2007年06月14日
ANの価格、各地で最高値を記録
アジアと欧州で需給が一段と逼迫
【カテゴリー】:市況(海外、原料/樹脂/化成品)
【関連企業・団体】:なし

 AN(アクリロニトリル)の国際流通価格が各地で軒並み高騰してきた。6月渡し分の価格は中国、インド、欧州等の主要消費各地で過去最高値を記録している。
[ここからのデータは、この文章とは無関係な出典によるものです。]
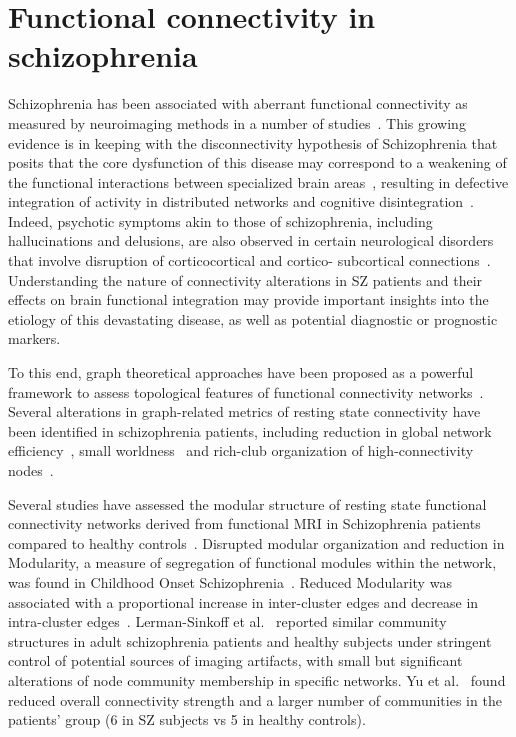 \section{Functional connectivity in schizophrenia}
Schizophrenia has been associated with aberrant functional connectivity as measured by neuroimaging methods in a number of studies~\cite{friston1995,bullmore1998,liang2006,liu2008,calhoun2009,alexander-bloch2010,alexander-bloch2012,alexander-bloch2013}.
This growing evidence is in keeping with the disconnectivity hypothesis of Schizophrenia that posits that the core dysfunction of this disease may correspond to a weakening of the functional interactions between specialized brain areas~\cite{ellison-wright2009,fornito2009,kubicki2005}, resulting in defective integration of activity in distributed networks and cognitive disintegration~\cite{tononi2000}.
Indeed, psychotic symptoms akin to those of schizophrenia, including hallucinations and delusions, are also observed in certain neurological disorders that involve disruption of corticocortical and cortico- subcortical connections~\cite{hyde1992}.
Understanding the nature of connectivity alterations in SZ patients and their effects on brain functional integration may provide important insights into the etiology of this devastating disease, as well as potential diagnostic or prognostic markers.

To this end, graph theoretical approaches have been proposed as a powerful framework to assess topological features of functional connectivity networks~\cite{bassett2006,bullmore2009,kaiser2011,stam2007}.
Several alterations in graph-related metrics of resting state connectivity have been identified in schizophrenia patients, including reduction in global network efficiency~\cite{liu2008,bullmore2009,bassett2008}, small worldness~\cite{liu2008,anderson2013,yu2011} and rich-club organization of high-connectivity nodes~\cite{vandenheuvel2013}.

Several studies have assessed the modular structure of resting state functional connectivity networks derived from functional MRI in Schizophrenia patients compared to healthy controls~\cite{liu2008,alexander-bloch2010,lerman-sinkoff2016}.
Disrupted modular organization and reduction in Modularity, a measure of segregation of functional modules within the network, was found in Childhood Onset Schizophrenia~\cite{alexander-bloch2010}.
Reduced Modularity was associated with a proportional increase in inter-cluster edges and decrease in intra-cluster edges~\cite{alexander-bloch2012}.
Lerman-Sinkoff et al.~\cite{lerman-sinkoff2016} reported similar community structures in adult schizophrenia patients and healthy subjects under stringent control of potential sources of imaging artifacts, with small but significant alterations of node community membership in specific networks.
Yu et al.~\cite{yu2012} found reduced overall connectivity strength and a larger number of communities in the patients' group (6 in SZ subjects vs 5 in healthy controls).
アクリル繊維とABS樹脂の需要の拡大に供給力が追いつかない状態が続いていることによるもの。
 7〜9月期にはAN大手による定修が集中するので、今後需給の逼迫度合いが一段と深刻になる可能性が強く、このため市況は引き続き強含みで推移する公算強い。

 大手ANメーカーや商社筋の調べによると、最大消費国である中国の直近の輸入CFR価格はトン当たり1,740〜1,750ドルとなっている。一ヵ月前に比べると60ドル高い。欧州の平均CFR価格はさらに高く同1,800ドルに、またインドの輸入価格は同1,850ドルまで上がっている。
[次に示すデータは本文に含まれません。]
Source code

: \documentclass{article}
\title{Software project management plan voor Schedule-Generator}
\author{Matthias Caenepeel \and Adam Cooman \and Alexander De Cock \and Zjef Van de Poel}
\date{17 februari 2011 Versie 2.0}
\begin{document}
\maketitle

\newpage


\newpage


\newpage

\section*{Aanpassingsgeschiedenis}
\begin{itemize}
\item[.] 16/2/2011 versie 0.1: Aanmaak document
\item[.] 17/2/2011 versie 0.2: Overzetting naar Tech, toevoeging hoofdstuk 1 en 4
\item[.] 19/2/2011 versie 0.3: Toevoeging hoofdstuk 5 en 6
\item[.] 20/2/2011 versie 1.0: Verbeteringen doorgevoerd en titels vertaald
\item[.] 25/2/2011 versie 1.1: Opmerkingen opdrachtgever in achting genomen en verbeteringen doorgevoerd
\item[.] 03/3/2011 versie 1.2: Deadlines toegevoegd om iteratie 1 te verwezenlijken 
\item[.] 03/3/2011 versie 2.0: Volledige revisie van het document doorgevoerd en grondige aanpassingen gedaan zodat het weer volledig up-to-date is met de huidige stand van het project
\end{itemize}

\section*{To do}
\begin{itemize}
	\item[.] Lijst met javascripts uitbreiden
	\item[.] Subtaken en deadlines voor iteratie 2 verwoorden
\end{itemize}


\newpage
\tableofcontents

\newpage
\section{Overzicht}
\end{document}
 欧州の輸入価格が中国以上に高くなっているのは、欧州域内の供給量がANメーカーの操業トラブルと定修による運休によって需要量を大幅に下回る状態が続き、不足分をカバーするため高額のフレートがかかる米国品を急遽手当てする需要家が続出する事態となったからと見られる。

 一方のインドの輸入価格の高騰は、これまで多くを占めていた米国品のかなりの部分が欧州に流れるようになったことで需給が一段と逼迫したことによるもの。

 ANの新・増設はしばらく世界全体で途絶えたままの状態が続く見通しにあり、一方アジア地域ではABS樹脂の増設ラッシュが始まっている。このままいくと世界全体のANの品不足は一段と深刻なものとなる。